## [Input]
######

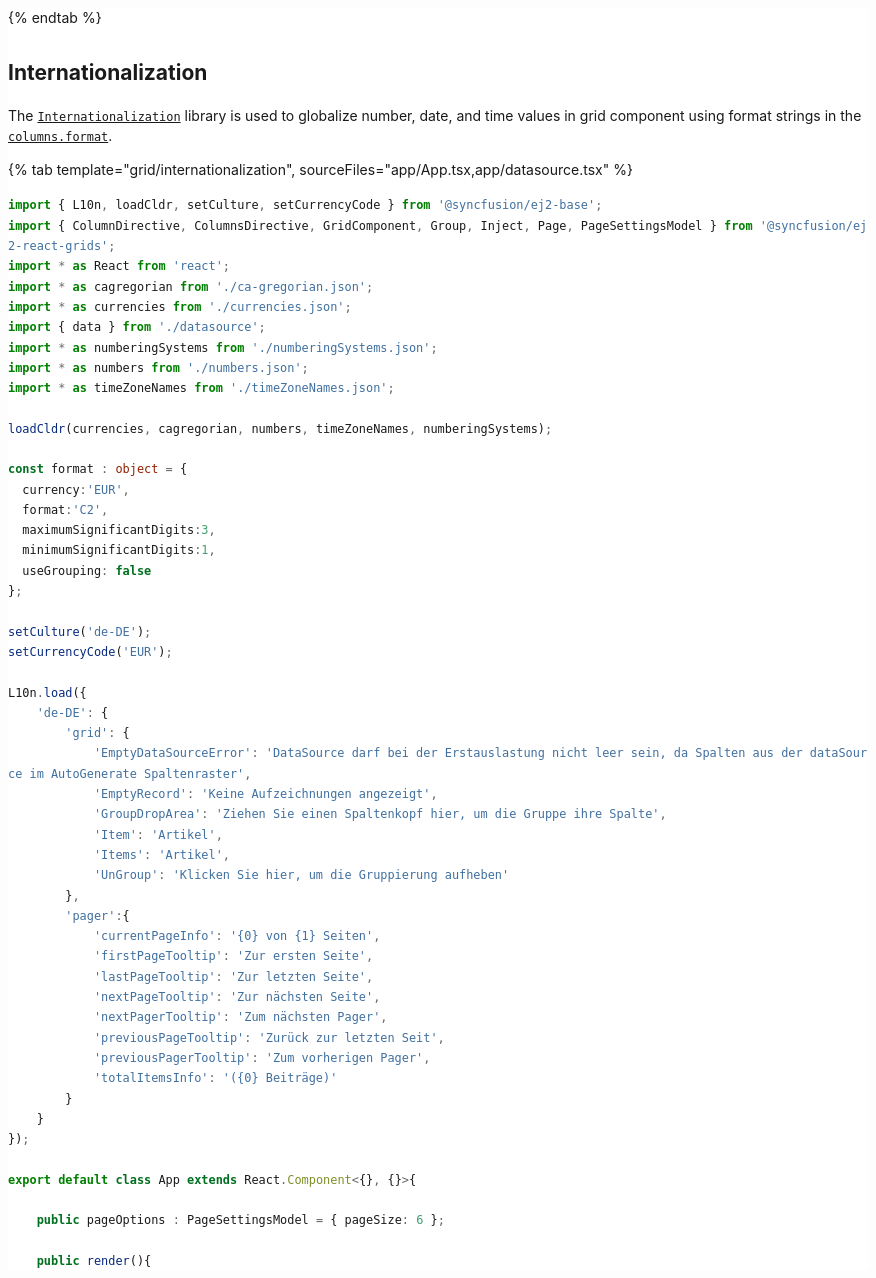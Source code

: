 {% endtab %}

## Internationalization

The [`Internationalization`](../../base/internationalization.html) library is used to globalize number, date, and time values in grid component using format strings in the [`columns.format`](../api/grid/column/#format).

{% tab template="grid/internationalization", sourceFiles="app/App.tsx,app/datasource.tsx" %}

```typescript
import { L10n, loadCldr, setCulture, setCurrencyCode } from '@syncfusion/ej2-base';
import { ColumnDirective, ColumnsDirective, GridComponent, Group, Inject, Page, PageSettingsModel } from '@syncfusion/ej2-react-grids';
import * as React from 'react';
import * as cagregorian from './ca-gregorian.json';
import * as currencies from './currencies.json';
import { data } from './datasource';
import * as numberingSystems from './numberingSystems.json';
import * as numbers from './numbers.json';
import * as timeZoneNames from './timeZoneNames.json';

loadCldr(currencies, cagregorian, numbers, timeZoneNames, numberingSystems);

const format : object = {  
  currency:'EUR',
  format:'C2',
  maximumSignificantDigits:3,
  minimumSignificantDigits:1,
  useGrouping: false
};

setCulture('de-DE');
setCurrencyCode('EUR');

L10n.load({
    'de-DE': {
        'grid': {
            'EmptyDataSourceError': 'DataSource darf bei der Erstauslastung nicht leer sein, da Spalten aus der dataSource im AutoGenerate Spaltenraster',
            'EmptyRecord': 'Keine Aufzeichnungen angezeigt',
            'GroupDropArea': 'Ziehen Sie einen Spaltenkopf hier, um die Gruppe ihre Spalte',
            'Item': 'Artikel',
            'Items': 'Artikel',
            'UnGroup': 'Klicken Sie hier, um die Gruppierung aufheben'
        },
        'pager':{
            'currentPageInfo': '{0} von {1} Seiten',
            'firstPageTooltip': 'Zur ersten Seite',
            'lastPageTooltip': 'Zur letzten Seite',
            'nextPageTooltip': 'Zur nächsten Seite',
            'nextPagerTooltip': 'Zum nächsten Pager',
            'previousPageTooltip': 'Zurück zur letzten Seit',
            'previousPagerTooltip': 'Zum vorherigen Pager',
            'totalItemsInfo': '({0} Beiträge)'
        }
    }
});

export default class App extends React.Component<{}, {}>{

    public pageOptions : PageSettingsModel = { pageSize: 6 };

    public render(){
```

######

## [What needs to be done]
When you find a line in the records that contains the word "numbers", copy it.

## [Exercise solution]
import * as numbers from './numbers.json';
loadCldr(currencies, cagregorian, numbers, timeZoneNames, numberingSystems);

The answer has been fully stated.